- _YOUR OBJECTIVE_:
Copy out each line of the entries where the word "hyperlink" is present.

——————————

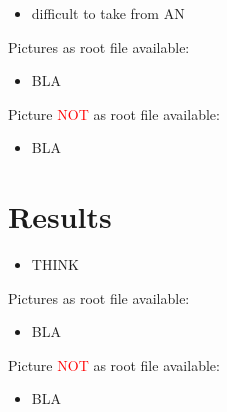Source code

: \begin{itemize}
\item difficult to take from AN
\end{itemize}

Pictures as root file available:
\begin{itemize}
\item BLA
\end{itemize}

Picture \textcolor{red}{NOT} as root file available:
\begin{itemize}
\item BLA
\end{itemize}

\chapter{Results}

\begin{itemize}
\item THINK
\end{itemize}

Pictures as root file available:
\begin{itemize}
\item BLA
\end{itemize}

Picture \textcolor{red}{NOT} as root file available:
\begin{itemize}
\item BLA
\end{itemize}

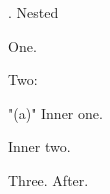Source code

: 
\document
{}. Nested\endhead
\roster
\item One.
\item Two:
  \roster
  \item"(a)" Inner one.
  \item Inner two.
  \endroster
\item Three.
\endroster
After.
\enddocument
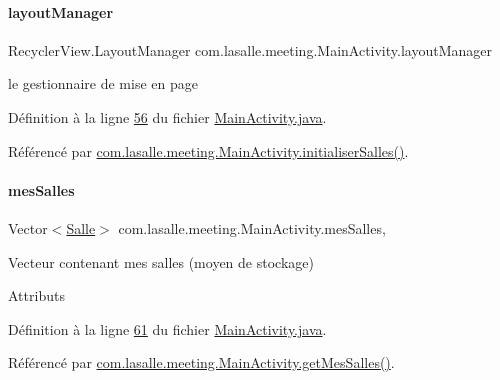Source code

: \paragraph{\texorpdfstring{layout\+Manager}{layoutManager}}
{\footnotesize\ttfamily Recycler\+View.\+Layout\+Manager com.\+lasalle.\+meeting.\+Main\+Activity.\+layout\+Manager\hspace{0.3cm}{\ttfamily [private]}}



le gestionnaire de mise en page 



Définition à la ligne \hyperlink{_main_activity_8java_source_l00056}{56} du fichier \hyperlink{_main_activity_8java_source}{Main\+Activity.\+java}.



Référencé par \hyperlink{_main_activity_8java_source_l00213}{com.\+lasalle.\+meeting.\+Main\+Activity.\+initialiser\+Salles()}.

\mbox{\label{classcom_1_1lasalle_1_1meeting_1_1_main_activity_ab13e34516d877abc3ba937505b441979}} 
\paragraph{\texorpdfstring{mes\+Salles}{mesSalles}}
{\footnotesize\ttfamily Vector$<$\hyperlink{classcom_1_1lasalle_1_1meeting_1_1_salle}{Salle}$>$ com.\+lasalle.\+meeting.\+Main\+Activity.\+mes\+Salles\hspace{0.3cm}{\ttfamily [static]}, {\ttfamily [private]}}



Vecteur contenant mes salles (moyen de stockage) 

Attributs 

Définition à la ligne \hyperlink{_main_activity_8java_source_l00061}{61} du fichier \hyperlink{_main_activity_8java_source}{Main\+Activity.\+java}.



Référencé par \hyperlink{_main_activity_8java_source_l00470}{com.\+lasalle.\+meeting.\+Main\+Activity.\+get\+Mes\+Salles()}.

\mbox{\label{classcom_1_1lasalle_1_1meeting_1_1_main_activity_a365f2a56de5a65551e62a12708b917f8}} 
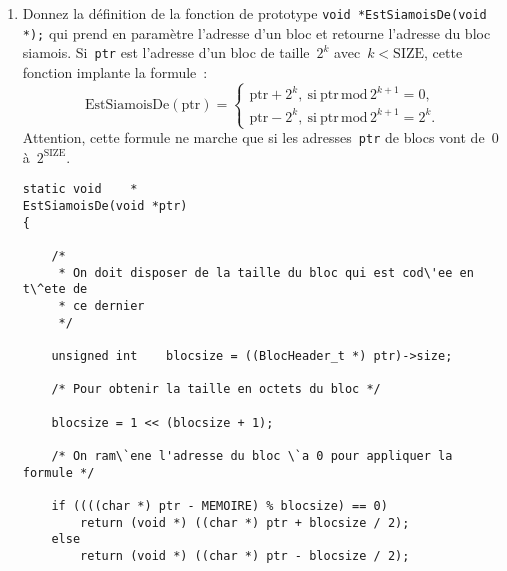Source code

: \begin{enumerate}
\begin{correction}
\begin{verbatim}
	return (void *) ((char *) ptr + sizeof(BlocHeader_t));
}
\end{verbatim}
\end{correction}
\fi
\item Donnez la d\'efinition de la fonction de prototype %
  \verb+void *EstSiamoisDe(void *);+
  qui prend en param\`etre l'adresse d'un bloc et retourne l'adresse
  du bloc siamois. Si~\verb+ptr+ est l'adresse d'un bloc de
  taille~$2^k$ avec~${k<\mathrm{SIZE}}$, cette fonction implante la
  formule~:
  $$
  \mathrm{EstSiamoisDe}(\mathrm{ptr}) =
  \left\lbrace
    \begin{array}{l}
      \mathrm{ptr} + 2^{k}, \ \mathrm{si}\ \mathrm{ptr}\, \mathrm{mod}\, 2^{k+1} = 0,\\
      \mathrm{ptr} - 2^{k}, \ \mathrm{si}\ \mathrm{ptr}\, \mathrm{mod}\,  2^{k+1} = 2^{k}.
    \end{array}
  \right.
  $$
  Attention, cette formule ne marche que si les adresses~\verb+ptr+
  de blocs vont de~$0$ \`a~$2^{\mathrm{SIZE}}$.
\ifcorrection
\begin{correction}
\begin{verbatim}
static void    *
EstSiamoisDe(void *ptr)
{

	/*
	 * On doit disposer de la taille du bloc qui est cod\'ee en t\^ete de
	 * ce dernier
	 */

	unsigned int    blocsize = ((BlocHeader_t *) ptr)->size;

	/* Pour obtenir la taille en octets du bloc */

	blocsize = 1 << (blocsize + 1);

	/* On ram\`ene l'adresse du bloc \`a 0 pour appliquer la formule */

	if ((((char *) ptr - MEMOIRE) % blocsize) == 0)
		return (void *) ((char *) ptr + blocsize / 2);
	else
		return (void *) ((char *) ptr - blocsize / 2);


\end{verbatim}
\end{correction}
\end{enumerate}
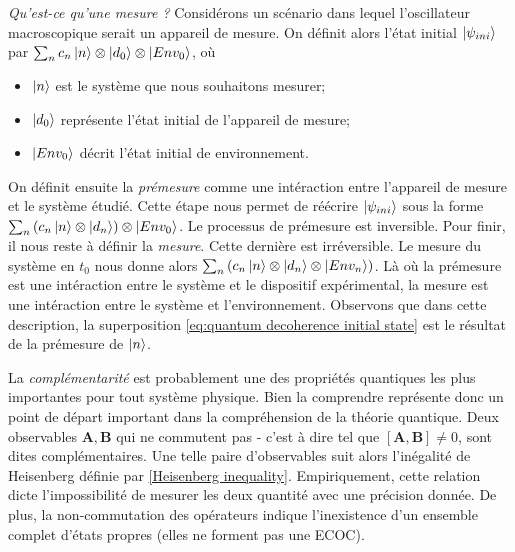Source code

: \documentclass[11pt,oneside,a4paper]{article}
\begin{document}
\emph{Qu'est-ce qu'une mesure ?} Considérons un scénario dans lequel l'oscillateur macroscopique serait un appareil de mesure. On définit alors l'état initial $\ket{\psi_{ini}}$ par $\sum_n c_n\ket{n}\otimes\ket{d_0}\otimes\ket{Env_0}$, où 
\begin{itemize}
  \item[\ding{108}] $\ket{n}$ est le système que nous souhaitons mesurer;
  \item[\ding{108}] $\ket{d_0}$ représente l'état initial de l'appareil de mesure;
  \item[\ding{108}] $\ket{Env_0}$ décrit l'état initial de environnement.
\end{itemize}
On définit ensuite la \emph{prémesure} comme une intéraction entre l'appareil de mesure et le système étudié. Cette étape nous permet de réécrire $\ket{\psi_{ini}}$ sous la forme $\sum_n  \left(c_n\ket{n}\otimes\ket{d_n}\right)\otimes\ket{Env_0}$. Le processus de prémesure est inversible. Pour finir, il nous reste à définir la \emph{mesure}. Cette dernière est irréversible. Le mesure du système en $t_0$ nous donne alors $\sum_n \left(c_n\ket{n}\otimes\ket{d_n}\otimes\ket{Env_n}\right)$. Là où la prémesure est une intéraction entre le système et le dispositif expérimental, la mesure est une intéraction entre le système et l'environnement. Observons que dans cette description, la superposition \eqref{eq:quantum decoherence initial state} est le résultat de la prémesure de $\ket{n}$.

La \emph{complémentarité} est probablement une des propriétés quantiques les plus importantes pour tout système physique. Bien la comprendre représente donc un point de départ important dans la compréhension de la théorie quantique. Deux observables $\bm{A},\bm{B}$ qui ne commutent pas - c'est à dire tel que $\left[\bm{A},\bm{B}\right]\neq 0$, sont dites complémentaires. Une telle paire d'observables suit alors l'inégalité de Heisenberg définie par \eqref{Heisenberg inequality}. Empiriquement, cette relation dicte l'impossibilité de mesurer les deux quantité avec une précision donnée. De plus, la non-commutation des opérateurs indique l'inexistence d'un ensemble complet d'états propres (elles ne forment pas une ECOC).\\
\end{document}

——————————

- _SOLUTION TO THIS TASK_:
Définition à la ligne \hyperlink{_main_activity_8java_source_l00056}{56} du fichier \hyperlink{_main_activity_8java_source}{Main\+Activity.\+java}.
Référencé par \hyperlink{_main_activity_8java_source_l00213}{com.\+lasalle.\+meeting.\+Main\+Activity.\+initialiser\+Salles()}.
{\footnotesize\ttfamily Vector$<$\hyperlink{classcom_1_1lasalle_1_1meeting_1_1_salle}{Salle}$>$ com.\+lasalle.\+meeting.\+Main\+Activity.\+mes\+Salles\hspace{0.3cm}{\ttfamily [static]}, {\ttfamily [private]}}
Définition à la ligne \hyperlink{_main_activity_8java_source_l00061}{61} du fichier \hyperlink{_main_activity_8java_source}{Main\+Activity.\+java}.
Référencé par \hyperlink{_main_activity_8java_source_l00470}{com.\+lasalle.\+meeting.\+Main\+Activity.\+get\+Mes\+Salles()}.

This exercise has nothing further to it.